What you have to do =>
Go through the listing below and gather every line with the word "translations".

Records provided =>

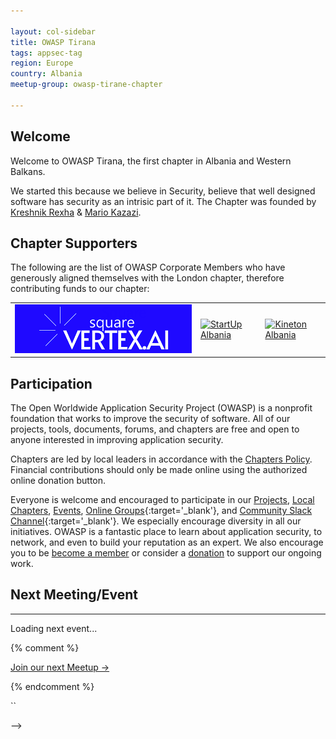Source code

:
 ```yaml
---

layout: col-sidebar
title: OWASP Tirana
tags: appsec-tag
region: Europe
country: Albania
meetup-group: owasp-tirane-chapter

---
```


## Welcome
Welcome to OWASP Tirana, the first chapter in Albania and Western Balkans.

We started this because we believe in Security, believe that well designed software has security as an intrisic part of it. The Chapter was founded by
  <a href="https://www.linkedin.com/in/kreshnikrexha" target="_blank" rel="noopener noreferrer">Kreshnik Rexha</a>
  &amp;
  <a href="https://www.linkedin.com/in/mariokazazi" target="_blank" rel="noopener noreferrer">Mario Kazazi</a>.

Chapter Supporters
----------------
The following are the list of OWASP Corporate Members who have generously aligned themselves with the London chapter, therefore contributing funds to our chapter:

<table cellpadding="15" cellspacing="0">
<tr>
<td>
    <a href="https://www.squarevertex.ai"><img src="assets/images/sqvertexai-high-resolution-logo-2.png" alt="squarevertex"/></a>
</td>
<td>
    <a href="https://startupalbania.org"><img src="assets/images/ThoughtWorks-logo.png" alt="StartUp Albania"/></a>
</td>
<td>
    <a href="https://www.kineton.al"><img src="assets/images/IEDigital-logo.png" alt="Kineton Albania"/></a>
</td>
</tr>

</table>


## Participation
The Open Worldwide Application Security Project (OWASP) is a nonprofit foundation that works to improve the security of software. All of our projects, tools, documents, forums, and chapters are free and open to anyone interested in improving application security. 

Chapters are led by local leaders in accordance with the [Chapters Policy](/www-policy/operational/chapters). Financial contributions should only be made online using the authorized online donation button. 

Everyone is welcome and encouraged to participate in our [Projects](/projects/), [Local Chapters](/chapters/), [Events](/events/), [Online Groups](https://groups.google.com/a/owasp.com/){:target='_blank'}, and [Community Slack Channel](https://owasp.slack.com/){:target='_blank'}. We especially encourage diversity in all our initiatives. OWASP is a fantastic place to learn about application security, to network, and even to build your reputation as an expert. We also encourage you to be [become a member](/membership/) or consider a [donation](/donate/) to support our ongoing work.

## Next Meeting/Event
---------------------

<div id="next-event">Loading next event...</div>

<script>
async function loadMeetupEvent() {
  const groupUrl = "owasp-tirane-chapter";
  const res = await fetch(`https://api.meetup.com/${groupUrl}/events?&sign=true&photo-host=public&page=1`);
  const events = await res.json();
  if (events && events.length > 0) {
    const e = events[0];
    const eventHTML = `
      <p><strong><a href="${e.link}" target="_blank">${e.name}</a></strong></p>
      <p>${new Date(e.local_date + "T" + e.local_time).toLocaleString()}</p>
    `;
    document.getElementById("next-event").innerHTML = eventHTML;
  } else {
    document.getElementById("next-event").innerHTML = "No upcoming events found.";
  }
}
loadMeetupEvent();
</script>

{% comment %}

[Join our next Meetup →](https://www.meetup.com/owasp-tirane-chapter/?eventOrigin=home_groups_you_organize)

{% endcomment %}

``

-->
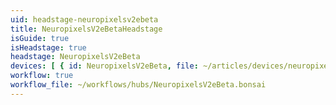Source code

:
 ```yaml
---
uid: headstage-neuropixelsv2ebeta
title: NeuropixelsV2eBetaHeadstage
isGuide: true
isHeadstage: true
headstage: NeuropixelsV2eBeta
devices: [ { id: NeuropixelsV2eBeta, file: ~/articles/devices/neuropixelsv2ebeta }, { id: BNO055, file: ~/articles/devices/bno055-neuropixelsv2e } ]
workflow: true
workflow_file: ~/workflows/hubs/NeuropixelsV2eBeta.bonsai
---
```

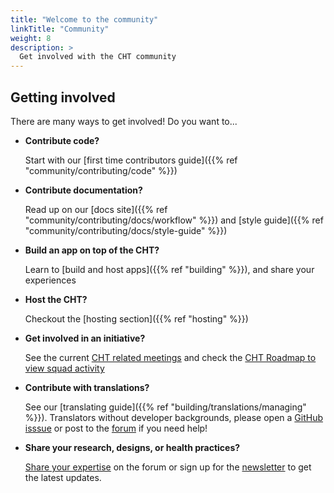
 ```yaml
---
title: "Welcome to the community"
linkTitle: "Community"
weight: 8
description: >
  Get involved with the CHT community
---
```


## Getting involved

There are many ways to get involved! Do you want to...

* **Contribute code?**

   Start with our [first time contributors guide]({{% ref "community/contributing/code" %}})

* **Contribute documentation?**

   Read up on our [docs site]({{% ref "community/contributing/docs/workflow" %}}) and [style guide]({{% ref "community/contributing/docs/style-guide" %}})

* **Build an app on top of the CHT?**

  Learn to [build and host apps]({{% ref "building" %}}), and share your experiences

* **Host the CHT?**

  Checkout the [hosting section]({{% ref "hosting" %}})

* **Get involved in an initiative?**

   See the current 
   [CHT related meetings](https://forum.communityhealthtoolkit.org/t/community-events/4641) and check the
   [CHT Roadmap to view squad activity](https://github.com/orgs/medic/projects/112/views/24) 

* **Contribute with translations?**

  See our [translating guide]({{% ref "building/translations/managing" %}}).
  Translators without developer backgrounds, please open a 
  [GitHub isssue](https://github.com/medic/cht-core/issues/new/choose) or post to the 
  [forum](https://forum.communityhealthtoolkit.org) if you need help!

* **Share your research, designs, or health practices?**

   [Share your expertise](https://forum.communityhealthtoolkit.org) on the forum or sign up for the [newsletter](https://communityhealthtoolkit.org/contact) to get the latest updates.
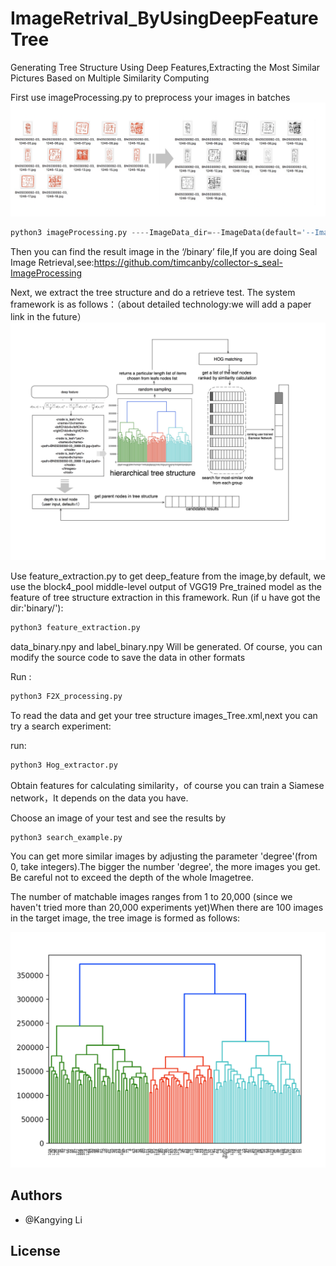 # ImageRetrival_ByUsingDeepFeatureTree
Generating Tree Structure Using Deep Features,Extracting the Most Similar Pictures Based on Multiple Similarity Computing

First use imageProcessing.py to preprocess your images in batches
![](ReadME_image/6C81ED3F-FE88-4202-B259-8679ADD5B5AD.png)
```python
python3 imageProcessing.py ----ImageData_dir=--ImageData(default='--ImageData')

```
Then you can find the result image in the ‘/binary’ file,If you are doing Seal Image Retrieval,see:https://github.com/timcanby/collector-s_seal-ImageProcessing


Next, we extract the tree structure and do a retrieve test. The system framework is as follows：（about detailed technology:we will add a paper link in the future）
![](ReadME_image/DFTsearch.jpg)

Use feature_extraction.py to get deep_feature from the image,by default, we use the block4_pool middle-level output of VGG19 Pre_trained model as the feature of tree structure extraction in this framework.
Run (if u have got the dir:'binary/'):
```python
python3 feature_extraction.py 
```
data_binary.npy and label_binary.npy Will be generated. Of course, you can modify the source code to save the data in other formats

Run :
```python
python3 F2X_processing.py 
```

To read the data and get your tree structure images_Tree.xml,next you can try a search experiment:

run:
```python
python3 Hog_extractor.py 
```
Obtain features for calculating similarity，of course you can train a Siamese network，It depends on the data you have.

Choose an image of your test and see the results by
```python
python3 search_example.py
```
You can get more similar images by adjusting the parameter 'degree'(from 0, take integers).The bigger the number 'degree', the more images you get. Be careful not to exceed the depth of the whole Imagetree.

The number of matchable images ranges from 1 to 20,000 (since we haven't tried more than 20,000 experiments yet)When there are 100 images in the target image, the tree image is formed as follows:

![](ReadME_image/7169591F0130AC75B0F13A16B230C127.png)

Authors
-------

- @Kangying Li 


License
-------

Answer to the exercise =>
* **Contribute with translations?**
  See our [translating guide]({{% ref "building/translations/managing" %}}).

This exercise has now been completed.